ボルソナロ大統領(左)と、ギマランエスCaixa総裁(Isac Nobrega/PR)

 連邦貯蓄銀行(Caixa)は20日、ベース金利2・95~4・95%+広範囲消費者物価指数(公式インフレ率・IPCA)の新規不動産融資システムを発表した。20、21日付現地各紙・サイトが報じている。
 この融資の金利はIPCAと共に変動し、返済期間は30年まで選択できる。現状の不動産融資は、8・5~9・75%+参考金利(TR)だ。
 今日、各銀行は、TRがほぼゼロなため、ベースの8・5~9・75%とほぼ同じ金利を取っているが、新融資プランでは6・17~8・17%となる(今年7月末時点での直近1年累積IPCA3・22%を使用)。
 Caixaのペドロ・ギマランエス総裁は、「IPCA連動型の融資プランによって、低金利での融資を続けていきたい」と、新融資システム発表イベントで語った。イベントには、ボルソナロ大統領も臨席した。

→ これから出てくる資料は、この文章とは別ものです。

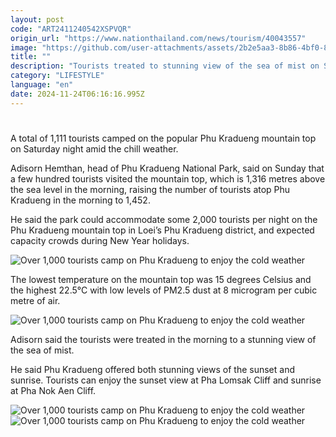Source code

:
 ```yaml
---
layout: post
code: "ART2411240542XSPVQR"
origin_url: "https://www.nationthailand.com/news/tourism/40043557"
image: "https://github.com/user-attachments/assets/2b2e5aa3-8b86-4bf0-8131-2c1d95883fa0"
title: ""
description: "Tourists treated to stunning view of the sea of mist on Sunday morning"
category: "LIFESTYLE"
language: "en"
date: 2024-11-24T06:16:16.995Z
---
```


# 









A total of 1,111 tourists camped on the popular Phu Kradueng mountain top on Saturday night amid the chill weather.

Adisorn Hemthan, head of Phu Kradueng National Park, said on Sunday that a few hundred tourists visited the mountain top, which is 1,316 metres above the sea level in the morning, raising the number of tourists atop Phu Kradueng in the morning to 1,452.

He said the park could accommodate some 2,000 tourists per night on the Phu Kradueng mountain top in Loei’s Phu Kradueng district, and expected capacity crowds during New Year holidays.

  ![Over 1,000 tourists camp on Phu Kradueng to enjoy the cold weather](https://github.com/user-attachments/assets/d5ce3398-56ca-4123-8bf5-078cd0bd73bb)

The lowest temperature on the mountain top was 15 degrees Celsius and the highest 22.5°C with low levels of PM2.5 dust at 8 microgram per cubic metre of air.

  ![Over 1,000 tourists camp on Phu Kradueng to enjoy the cold weather](https://github.com/user-attachments/assets/e06234ca-9e03-4ade-bf75-35752100d806)

Adisorn said the tourists were treated in the morning to a stunning view of the sea of mist.

He said Phu Kradueng offered both stunning views of the sunset and sunrise. Tourists can enjoy the sunset view at Pha Lomsak Cliff and sunrise at Pha Nok Aen Cliff.

   ![Over 1,000 tourists camp on Phu Kradueng to enjoy the cold weather](https://github.com/user-attachments/assets/fead301a-afbb-4bb9-acb1-7880b2ddb293)  ![Over 1,000 tourists camp on Phu Kradueng to enjoy the cold weather](https://media.nationthailand.com/uploads/images/contents/w1024/2024/11/739F6joCj4jm51jpwFLO.webp?x-image-process=style/lg-webp)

 IPCAが今のような低水準のままなら新システムの方が有利だが、専門家は、「返済期間中にIPCAが変動するため、不利になることもある」としている。 
 ギマランエス総裁は、IPCA連動型にすれば、ベース金利を最大の4・95%としても、旧システムと比べて、債務総額は35%少なくなるとしている。また、Caixaに口座を持っており、債務返済履歴にも滞りがない顧客が利用できる、ベース金利2・95%の融資だと、債務総額は51%少なくなる。
 新融資システムは最大360カ月の月割りが効き、購入する不動産価格の80%までの借り入れができる。また、150万レアル未満の不動産を購入する際の住宅金融システム(SFH)や、150万レアル以上の物件向けの不動産金融システム(SFI)でも、新融資システムを利用できる。
 ブラジル中銀元ディレクターのルイス・フィゲイレド氏は、「新システムは不動産融資のあり方を他の国々に近づける道」としている。Caixaでは、新システムによって5万件の新規不動産契約が結ばれ、経済波及効果で、23万1千人の雇用も生まれると試算している。
 建設業界からも、「30年分割によって1回の支払い額が小さくなり、金利も下がれば、多くの人々が市場に入ってくる」と歓迎の声が出ているが、ブラジル貯蓄・不動産信用機関協会(Abecip)のジウベルト・ドゥアルテ会長は、「IPCA連動型融資には慎重さが必要だ。返済期間が長いため、インフレ高騰で負債総額が融資を受ける際の保証でもある不動産価格を超え、債務不履行者が続出する可能性を否定できない」としている。